#### Exercise instructions:
Of all the lines below, return only those starting with the line holding "## Finding Mass Effect 1 Serial Key Online" and going on through the line holding "If you have lost", exactly as written.

#### The records:
□ □ □ □ □

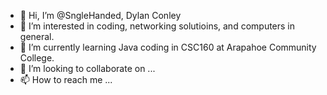 - 👋 Hi, I’m @SngleHanded, Dylan Conley
- 👀 I’m interested in coding, networking solutioins, and computers in general.
- 🌱 I’m currently learning Java coding in CSC160 at Arapahoe Community College.
- 💞️ I’m looking to collaborate on ...
- 📫 How to reach me ...

<!---
SngleHanded/SngleHanded is a ✨ special ✨ repository because its `README.md` (this file) appears on your GitHub profile.
You can click the Preview link to take a look at your changes.
--->
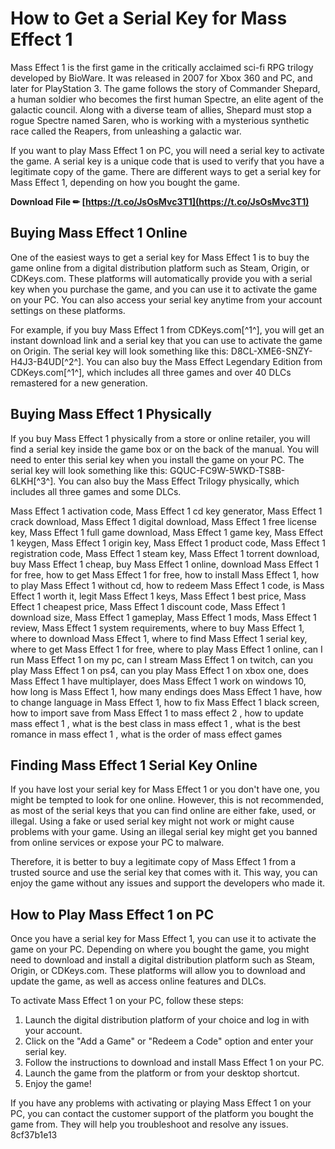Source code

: 
 
# How to Get a Serial Key for Mass Effect 1
 
Mass Effect 1 is the first game in the critically acclaimed sci-fi RPG trilogy developed by BioWare. It was released in 2007 for Xbox 360 and PC, and later for PlayStation 3. The game follows the story of Commander Shepard, a human soldier who becomes the first human Spectre, an elite agent of the galactic council. Along with a diverse team of allies, Shepard must stop a rogue Spectre named Saren, who is working with a mysterious synthetic race called the Reapers, from unleashing a galactic war.
 
If you want to play Mass Effect 1 on PC, you will need a serial key to activate the game. A serial key is a unique code that is used to verify that you have a legitimate copy of the game. There are different ways to get a serial key for Mass Effect 1, depending on how you bought the game.
 
**Download File ✏ [https://t.co/JsOsMvc3T1](https://t.co/JsOsMvc3T1)**


 
## Buying Mass Effect 1 Online
 
One of the easiest ways to get a serial key for Mass Effect 1 is to buy the game online from a digital distribution platform such as Steam, Origin, or CDKeys.com. These platforms will automatically provide you with a serial key when you purchase the game, and you can use it to activate the game on your PC. You can also access your serial key anytime from your account settings on these platforms.
 
For example, if you buy Mass Effect 1 from CDKeys.com[^1^], you will get an instant download link and a serial key that you can use to activate the game on Origin. The serial key will look something like this: D8CL-XME6-SNZY-H4J3-B4UD[^2^]. You can also buy the Mass Effect Legendary Edition from CDKeys.com[^1^], which includes all three games and over 40 DLCs remastered for a new generation.
 
## Buying Mass Effect 1 Physically
 
If you buy Mass Effect 1 physically from a store or online retailer, you will find a serial key inside the game box or on the back of the manual. You will need to enter this serial key when you install the game on your PC. The serial key will look something like this: GQUC-FC9W-5WKD-TS8B-6LKH[^3^]. You can also buy the Mass Effect Trilogy physically, which includes all three games and some DLCs.
 
Mass Effect 1 activation code,  Mass Effect 1 cd key generator,  Mass Effect 1 crack download,  Mass Effect 1 digital download,  Mass Effect 1 free license key,  Mass Effect 1 full game download,  Mass Effect 1 game key,  Mass Effect 1 keygen,  Mass Effect 1 origin key,  Mass Effect 1 product code,  Mass Effect 1 registration code,  Mass Effect 1 steam key,  Mass Effect 1 torrent download,  buy Mass Effect 1 cheap,  buy Mass Effect 1 online,  download Mass Effect 1 for free,  how to get Mass Effect 1 for free,  how to install Mass Effect 1,  how to play Mass Effect 1 without cd,  how to redeem Mass Effect 1 code,  is Mass Effect 1 worth it,  legit Mass Effect 1 keys,  Mass Effect 1 best price,  Mass Effect 1 cheapest price,  Mass Effect 1 discount code,  Mass Effect 1 download size,  Mass Effect 1 gameplay,  Mass Effect 1 mods,  Mass Effect 1 review,  Mass Effect 1 system requirements,  where to buy Mass Effect 1,  where to download Mass Effect 1,  where to find Mass Effect 1 serial key,  where to get Mass Effect 1 for free,  where to play Mass Effect 1 online,  can I run Mass Effect 1 on my pc,  can I stream Mass Effect 1 on twitch,  can you play Mass Effect 1 on ps4,  can you play Mass Effect 1 on xbox one,  does Mass Effect 1 have multiplayer,  does Mass Effect 1 work on windows 10,  how long is Mass Effect 1,  how many endings does Mass Effect 1 have,  how to change language in Mass Effect 1,  how to fix Mass Effect 1 black screen,  how to import save from Mass Effect 1 to mass effect 2 ,  how to update mass effect 1 ,  what is the best class in mass effect 1 ,  what is the best romance in mass effect 1 ,  what is the order of mass effect games
 
## Finding Mass Effect 1 Serial Key Online
 
If you have lost your serial key for Mass Effect 1 or you don't have one, you might be tempted to look for one online. However, this is not recommended, as most of the serial keys that you can find online are either fake, used, or illegal. Using a fake or used serial key might not work or might cause problems with your game. Using an illegal serial key might get you banned from online services or expose your PC to malware.
 
Therefore, it is better to buy a legitimate copy of Mass Effect 1 from a trusted source and use the serial key that comes with it. This way, you can enjoy the game without any issues and support the developers who made it.

## How to Play Mass Effect 1 on PC
 
Once you have a serial key for Mass Effect 1, you can use it to activate the game on your PC. Depending on where you bought the game, you might need to download and install a digital distribution platform such as Steam, Origin, or CDKeys.com. These platforms will allow you to download and update the game, as well as access online features and DLCs.
 
To activate Mass Effect 1 on your PC, follow these steps:
 
1. Launch the digital distribution platform of your choice and log in with your account.
2. Click on the "Add a Game" or "Redeem a Code" option and enter your serial key.
3. Follow the instructions to download and install Mass Effect 1 on your PC.
4. Launch the game from the platform or from your desktop shortcut.
5. Enjoy the game!

If you have any problems with activating or playing Mass Effect 1 on your PC, you can contact the customer support of the platform you bought the game from. They will help you troubleshoot and resolve any issues.
 8cf37b1e13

□ □ □ □ □

#### Task output:
## Finding Mass Effect 1 Serial Key Online
 
If you have lost your serial key for Mass Effect 1 or you don't have one, you might be tempted to look for one online. However, this is not recommended, as most of the serial keys that you can find online are either fake, used, or illegal. Using a fake or used serial key might not work or might cause problems with your game. Using an illegal serial key might get you banned from online services or expose your PC to malware.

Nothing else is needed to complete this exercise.